Karadeniz'de "Gürgendibi Mevki"ine ad veren asırlık ağaç, yol genişletme çalışması sırasında başka ifade bulamıyorum- katledilmiş! Instagram'da "ayder_takip" hesabında tesadüfen rastladığım bu haber kalbimi kırdı. Eğer bu hesaba girerek videoyu seyrederseniz, gürgen ağacının ne kadar güzel olduğunu Allah'ın onu nasıl özene bezene yarattığını görürsünüz. Tekrar tekrar seyrettim. Seyretmeye doymak ne kelime âşık oldum ağaca Ve sevgilisinin ebediyen yok olduğunu bilen bir âşık gibi içim yandı

Fakat ne fayda! Onu yaratan Allah'ın da dediği gibi, "insan, zalim, fâsık, müfsit, mücrim, cahil, zorba, azgın, hain, nankör, ümitsiz" zavallıdır. Fatih Sultan Mehmet Han'ın "Ormanlarımdan bir dal kesenin başını keserim" hükmünü çok aşırı buluyordum ama şimdi anlıyorum ki bu sözü, zalim, fâsık, müfsit, mücrim, cahil, zorba, azgın, hain, nankör ve ümitsiz ağaç katileri için söylemiş Çok da güzel söylemiş. Keşke bugün yaşasa Türkiye'mizdeki bütün ağaç katillerinden hesap sorsaydı!
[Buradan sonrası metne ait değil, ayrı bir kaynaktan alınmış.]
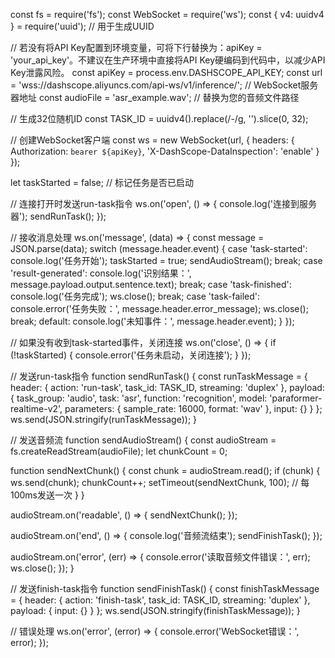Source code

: const fs = require('fs');
const WebSocket = require('ws');
const { v4: uuidv4 } = require('uuid'); // 用于生成UUID

// 若没有将API Key配置到环境变量，可将下行替换为：apiKey = 'your_api_key'。不建议在生产环境中直接将API Key硬编码到代码中，以减少API Key泄露风险。
const apiKey = process.env.DASHSCOPE_API_KEY;
const url = 'wss://dashscope.aliyuncs.com/api-ws/v1/inference/'; // WebSocket服务器地址
const audioFile = 'asr_example.wav'; // 替换为您的音频文件路径

// 生成32位随机ID
const TASK_ID = uuidv4().replace(/-/g, '').slice(0, 32);

// 创建WebSocket客户端
const ws = new WebSocket(url, {
  headers: {
    Authorization: `bearer ${apiKey}`,
    'X-DashScope-DataInspection': 'enable'
  }
});

let taskStarted = false; // 标记任务是否已启动

// 连接打开时发送run-task指令
ws.on('open', () => {
  console.log('连接到服务器');
  sendRunTask();
});

// 接收消息处理
ws.on('message', (data) => {
  const message = JSON.parse(data);
  switch (message.header.event) {
    case 'task-started':
      console.log('任务开始');
      taskStarted = true;
      sendAudioStream();
      break;
    case 'result-generated':
      console.log('识别结果：', message.payload.output.sentence.text);
      break;
    case 'task-finished':
      console.log('任务完成');
      ws.close();
      break;
    case 'task-failed':
      console.error('任务失败：', message.header.error_message);
      ws.close();
      break;
    default:
      console.log('未知事件：', message.header.event);
  }
});

// 如果没有收到task-started事件，关闭连接
ws.on('close', () => {
  if (!taskStarted) {
    console.error('任务未启动，关闭连接');
  }
});

// 发送run-task指令
function sendRunTask() {
  const runTaskMessage = {
    header: {
      action: 'run-task',
      task_id: TASK_ID,
      streaming: 'duplex'
    },
    payload: {
      task_group: 'audio',
      task: 'asr',
      function: 'recognition',
      model: 'paraformer-realtime-v2',
      parameters: {
        sample_rate: 16000,
        format: 'wav'
      },
      input: {}
    }
  };
  ws.send(JSON.stringify(runTaskMessage));
}

// 发送音频流
function sendAudioStream() {
  const audioStream = fs.createReadStream(audioFile);
  let chunkCount = 0;

  function sendNextChunk() {
    const chunk = audioStream.read();
    if (chunk) {
      ws.send(chunk);
      chunkCount++;
      setTimeout(sendNextChunk, 100); // 每100ms发送一次
    }
  }

  audioStream.on('readable', () => {
    sendNextChunk();
  });

  audioStream.on('end', () => {
    console.log('音频流结束');
    sendFinishTask();
  });

  audioStream.on('error', (err) => {
    console.error('读取音频文件错误：', err);
    ws.close();
  });
}

// 发送finish-task指令
function sendFinishTask() {
  const finishTaskMessage = {
    header: {
      action: 'finish-task',
      task_id: TASK_ID,
      streaming: 'duplex'
    },
    payload: {
      input: {}
    }
  };
  ws.send(JSON.stringify(finishTaskMessage));
}

// 错误处理
ws.on('error', (error) => {
  console.error('WebSocket错误：', error);
});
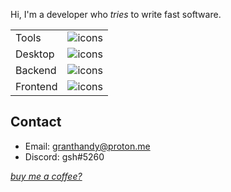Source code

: Hi, I'm a developer who *tries* to write fast software.

| | |
|--------------|-----------|
| Tools | ![icons](https://skillicons.dev/icons?i=linux,git,neovim) |
| Desktop | ![icons](https://skillicons.dev/icons?i=rust,gtk,tauri) |
| Backend | ![icons](https://skillicons.dev/icons?i=rust,actix,sqlite) |
| Frontend | ![icons](https://skillicons.dev/icons?i=svelte,tailwind,ts) |

## Contact
 - Email: granthandy@proton.me
 - Discord: gsh#5260

[*buy me a coffee?*](https://buymeacoffee.com/granthandy)
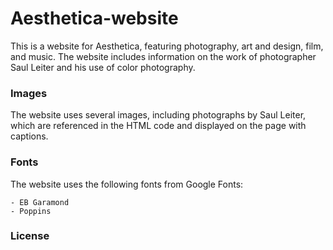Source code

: # Aesthetica-website

This is a website for Aesthetica, featuring photography, art and design, film, and music. The website includes information on the work of photographer Saul Leiter and his use of color photography.

### Images

The website uses several images, including photographs by Saul Leiter, which are referenced in the HTML code and displayed on the page with captions.

### Fonts

The website uses the following fonts from Google Fonts:

    - EB Garamond
    - Poppins

### License

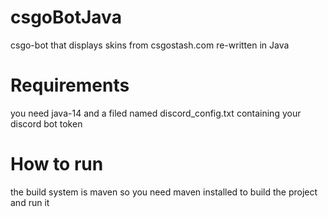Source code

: # csgoBotJava
csgo-bot that displays skins from csgostash.com re-written in Java


# Requirements
you need java-14 and a filed named discord_config.txt containing your discord bot token

# How to run
the build system is maven so you need maven installed to build the project and run it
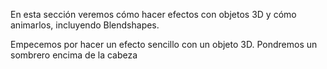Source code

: En esta sección veremos cómo hacer efectos con objetos 3D y cómo animarlos, incluyendo Blendshapes.

Empecemos por hacer un efecto sencillo con un objeto 3D. Pondremos un sombrero encima de la cabeza 
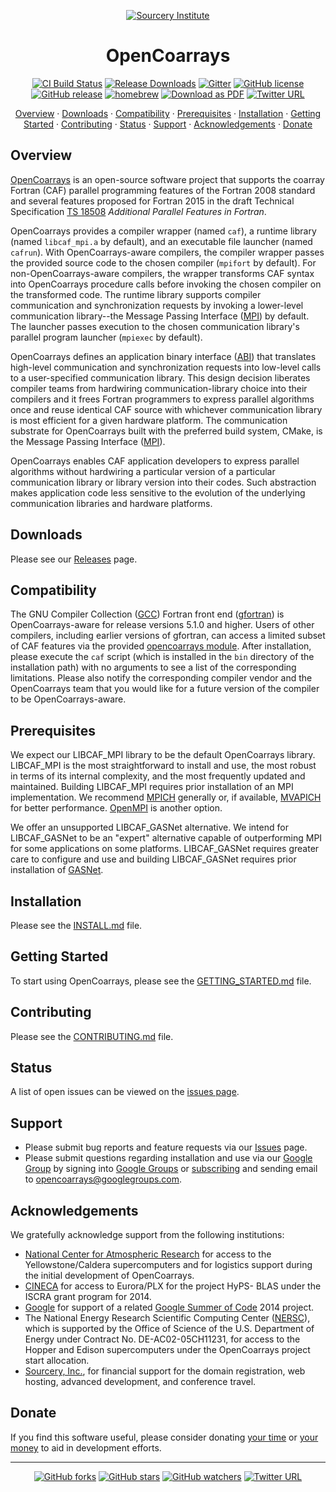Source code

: <a name="top"> </a>

[This document is formatted with GitHub-Flavored Markdown.              ]:#
[For better viewing, including hyperlinks, read it online at            ]:#
[https://github.com/sourceryinstitute/OpenCoarrays/blob/master/README.md]:#
<div align="center">

[![Sourcery Institute][sourcery-institute logo]][Sourcery, Inc.]

OpenCoarrays
============

[![CI Build Status][build img]](https://travis-ci.org/sourceryinstitute/OpenCoarrays)
[![Release Downloads][download img]][Releases]
[![Gitter](https://img.shields.io/gitter/room/sourceryinstitute/opencoarrays.svg?style=flat-square)](https://gitter.im/sourceryinstitute/opencoarrays)
[![GitHub license][license img]](./LICENSE)
[![GitHub release][release img]](https://github.com/sourceryinstitute/OpenCoarrays/releases/latest)
[![homebrew](https://img.shields.io/homebrew/v/opencoarrays.svg?style=flat-square)](http://braumeister.org/formula/opencoarrays)
[![Download as PDF][pdf img]](https://md2pdf.herokuapp.com/sourceryinstitute/OpenCoarrays/blob/master/README.pdf)
[![Twitter URL][twitter img]][default tweet]

[Overview](#overview) &middot;
[Downloads](#downloads) &middot;
[Compatibility](#compatibility) &middot;
[Prerequisites](#prerequisites) &middot;
[Installation](#installation) &middot;
[Getting Started](#getting-started) &middot;
[Contributing](#contributing) &middot;
[Status](#status) &middot;
[Support](#support) &middot;
[Acknowledgements](#acknowledgements) &middot;
[Donate](#donate)

</div>

Overview
--------

[OpenCoarrays] is an open-source software project
that supports the coarray Fortran (CAF) parallel programming features
of the Fortran 2008 standard and several features proposed for Fortran
2015 in the draft Technical Specification [TS 18508] _Additional
Parallel Features in Fortran_.

OpenCoarrays provides a compiler wrapper (named `caf`), a runtime
library (named `libcaf_mpi.a` by default), and an executable file
launcher (named `cafrun`).  With OpenCoarrays-aware compilers, the
compiler wrapper passes the provided source code to the chosen
compiler (`mpifort` by default).  For non-OpenCoarrays-aware compilers,
the wrapper transforms CAF syntax into OpenCoarrays procedure calls
before invoking the chosen compiler on the transformed code.  The
runtime library supports compiler communication and synchronization
requests by invoking a lower-level communication library--the Message
Passing Interface ([MPI]) by default.  The launcher passes execution
to the chosen communication library's parallel program launcher
(`mpiexec` by default).

OpenCoarrays defines an application binary interface ([ABI]) that
translates high-level communication and synchronization requests into
low-level calls to a user-specified communication library.  This
design decision liberates compiler teams from hardwiring
communication-library choice into their compilers and it frees Fortran
programmers to express parallel algorithms once and reuse identical
CAF source with whichever communication library is most efficient for
a given hardware platform.  The communication substrate for
OpenCoarrays built with the preferred build system, CMake, is the
Message Passing Interface ([MPI]).

OpenCoarrays enables CAF application developers to express parallel
algorithms without hardwiring a particular version of a particular
communication library or library version into their codes.  Such
abstraction makes application code less sensitive to the evolution of
the underlying communication libraries and hardware platforms.

Downloads
---------

Please see our [Releases] page.

Compatibility
-------------

The GNU Compiler Collection ([GCC]) Fortran front end ([gfortran]) is
OpenCoarrays-aware for release versions 5.1.0 and higher.  Users of
other compilers, including earlier versions of gfortran, can access a
limited subset of CAF features via the provided [opencoarrays module].
After installation, please execute the `caf` script (which is
installed in the `bin` directory of the installation path) with no
arguments to see a list of the corresponding limitations.  Please also
notify the corresponding compiler vendor and the OpenCoarrays team
that you would like for a future version of the compiler to be
OpenCoarrays-aware.

Prerequisites
-------------

We expect our LIBCAF_MPI library to be the default OpenCoarrays
library.  LIBCAF_MPI is the most straightforward to install and use,
the most robust in terms of its internal complexity, and the most
frequently updated and maintained.  Building LIBCAF_MPI requires prior
installation of an MPI implementation.  We recommend [MPICH] generally
or, if available, [MVAPICH] for better performance. [OpenMPI] is
another option.

We offer an unsupported LIBCAF_GASNet alternative.  We intend for
LIBCAF_GASNet to be an "expert" alternative capable of outperforming
MPI for some applications on some platforms.  LIBCAF_GASNet requires
greater care to configure and use and building LIBCAF_GASNet requires
prior installation of [GASNet].

Installation
------------

Please see the [INSTALL.md] file.

Getting Started
---------------

To start using OpenCoarrays, please see the [GETTING_STARTED.md] file.

Contributing
------------

Please see the [CONTRIBUTING.md] file.

Status
------

A list of open issues can be viewed on the
[issues page](https://github.com/sourceryinstitute/opencoarrays/issues).

Support
-------

* Please submit bug reports and feature requests via our [Issues] page.
* Please submit questions regarding installation and use via our
  [Google Group] by signing into [Google Groups] or [subscribing] and
  sending email to [opencoarrays@googlegroups.com].

Acknowledgements
----------------

We gratefully acknowledge support from the following institutions:

* [National Center for Atmospheric Research] for access to the
  Yellowstone/Caldera supercomputers and for logistics support during
  the initial development of OpenCoarrays.
* [CINECA] for access to Eurora/PLX for the project HyPS- BLAS under
  the ISCRA grant program for 2014.
* [Google] for support of a related [Google Summer of Code] 2014
  project.
* The National Energy Research Scientific Computing Center ([NERSC]),
  which is supported by the Office of Science of the U.S. Department
  of Energy under Contract No. DE-AC02-05CH11231, for access to the
  Hopper and Edison supercomputers under the OpenCoarrays project
  start allocation.
* [Sourcery, Inc.], for financial support for the domain registration,
  web hosting, advanced development, and conference travel.

Donate
------

If you find this software useful, please consider donating
[your time](CONTRIBUTING.md) or
[your money](http://www.sourceryinstitute.org/store/p5/Donation.html)
to aid in development efforts.

---

<div align="center">

[![GitHub forks](https://img.shields.io/github/forks/sourceryinstitute/OpenCoarrays.svg?style=social&label=Fork)](https://github.com/sourceryinstitute/OpenCoarrays/fork)
[![GitHub stars](https://img.shields.io/github/stars/sourceryinstitute/OpenCoarrays.svg?style=social&label=Star)](https://github.com/sourceryinstitute/OpenCoarrays)
[![GitHub watchers](https://img.shields.io/github/watchers/sourceryinstitute/OpenCoarrays.svg?style=social&label=Watch)](https://github.com/sourceryinstitute/OpenCoarrays)
[![Twitter URL][twitter img]][default tweet]

</div>

[Hyperlinks]:#

[Overview]: #overview
[Downloads]: #downloads
[Compatibility]: #compatibility
[Prerequisites]: #prerequisites
[Installation]: #installation
[Contributing]: #contributing
[Acknowledgements]: #acknowledgements

[sourcery-institute logo]: http://www.sourceryinstitute.org/uploads/4/9/9/6/49967347/sourcery-logo-rgb-hi-rez-1.png
[OpenCoarrays]: http://www.opencoarrays.org
[ABI]: https://gcc.gnu.org/onlinedocs/gfortran/Coarray-Programming.html#Coarray-Programming
[TS 18508]: http://isotc.iso.org/livelink/livelink/nfetch/-8919044/8919782/8919787/16681398/ISO%2DIECJTC1%2DSC22%2DWG5_N2027_Draft_TS_18508_Additional_Paralle.pdf?nodeid=16769292&vernum=0
[MPI]: http://mpi-forum.org
[GCC]: http://gcc.gnu.org
[gfortran]: https://gcc.gnu.org/wiki/GFortran
[opencoarrays module]: ./src/extensions/opencoarrays.F90
[MPICH]: http://www.mpich.org
[MVAPICH]: http://mvapich.cse.ohio-state.edu
[OpenMPI]: https://www.open-mpi.org
[Sourcery, Inc.]: http://www.sourceryinstitute.org
[Google]: http://www.google.com
[CINECA]: https://www.cineca.it/en
[NERSC]: http://www.nersc.gov
[National Center for Atmospheric Research]: https://ncar.ucar.edu
[INSTALL.md]: ./INSTALL.md
[GASNet]: http://gasnet.lbl.gov
[CONTRIBUTING.md]: ./CONTRIBUTING.md
[GETTING_STARTED.md]: ./GETTING_STARTED.md
[Google Groups]: https://groups.google.com/forum/#!homeredir
[Google Group]: https://groups.google.com/forum/#!forum/opencoarrays
[subscribing]: https://groups.google.com/forum/#!forum/opencoarrays/join
[opencoarrays@googlegroups.com]: mailto:opencoarrays@googlegroups.com
[Google Summer of Code]: https://www.google-melange.com/archive/gsoc/2014/orgs/gcc

[Issues]: https://github.com/sourceryinstitute/OpenCoarrays/issues
[Releases]: https://github.com/sourceryinstitute/OpenCoarrays/releases

[build img]: https://img.shields.io/travis-ci/sourceryinstitute/OpenCoarrays/master.svg?style=flat-square "Travis-CI build badge"
[CI Master Branch]: https://travis-ci.org/sourceryinstitute/OpenCoarrays?branch=master "View Travis-CI builds"
[download img]: https://img.shields.io/github/downloads/sourceryinstitute/OpenCoarrays/total.svg?style=flat-square "Download count badge"
[license img]: https://img.shields.io/badge/license-BSD--3-blue.svg?style=flat-square "BSD-3 License badge"
[release img]: https://img.shields.io/github/release/sourceryinstitute/OpenCoarrays.svg?style=flat-square "Latest release badge"
[pdf img]: https://img.shields.io/badge/PDF-README.md-6C2DC7.svg?style=flat-square "Download this readme as a PDF"
[twitter img]: https://img.shields.io/twitter/url/http/shields.io.svg?style=social

[default tweet]: https://twitter.com/intent/tweet?hashtags=HPC,Fortran,PGAS&related=zbeekman,gnutools,HPCwire,HPC_Guru,hpcprogrammer,SciNetHPC,DegenerateConic,jeffdotscience,travisci&text=Stop%20programming%20w%2F%20the%20%23MPI%20docs%20in%20your%20lap%2C%20try%20Coarray%20Fortran%20w%2F%20OpenCoarrays%20%26%20GFortran!&url=https%3A//github.com/sourceryinstitute/OpenCoarrays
"Yılan bile toprağı gıdım gıdım yalar" diyerek, çocuklarına, sahipliği tabiat ve hayata ait olup onlara nasip olacak mahsulleri yavaş yavaş kazanıp yavaş yavaş tüketmesi gerektiğini öğreten ebeveynlerimizin, ata nasihatlerinin, dini hassasiyetlerin hiçbir tesiri kalmamış görünüyor.

Tarihte "Yâda Taşı"nı Çinlilere kaptıran basiretsiz idareciler yurtlarının nasıl mahvında sebep olduysa, bugünün mahalli idarecileri de "Yaş" kesenlere izin vererek veya göz yumarak çocuklarımızın geleceğini kurutuyorlar.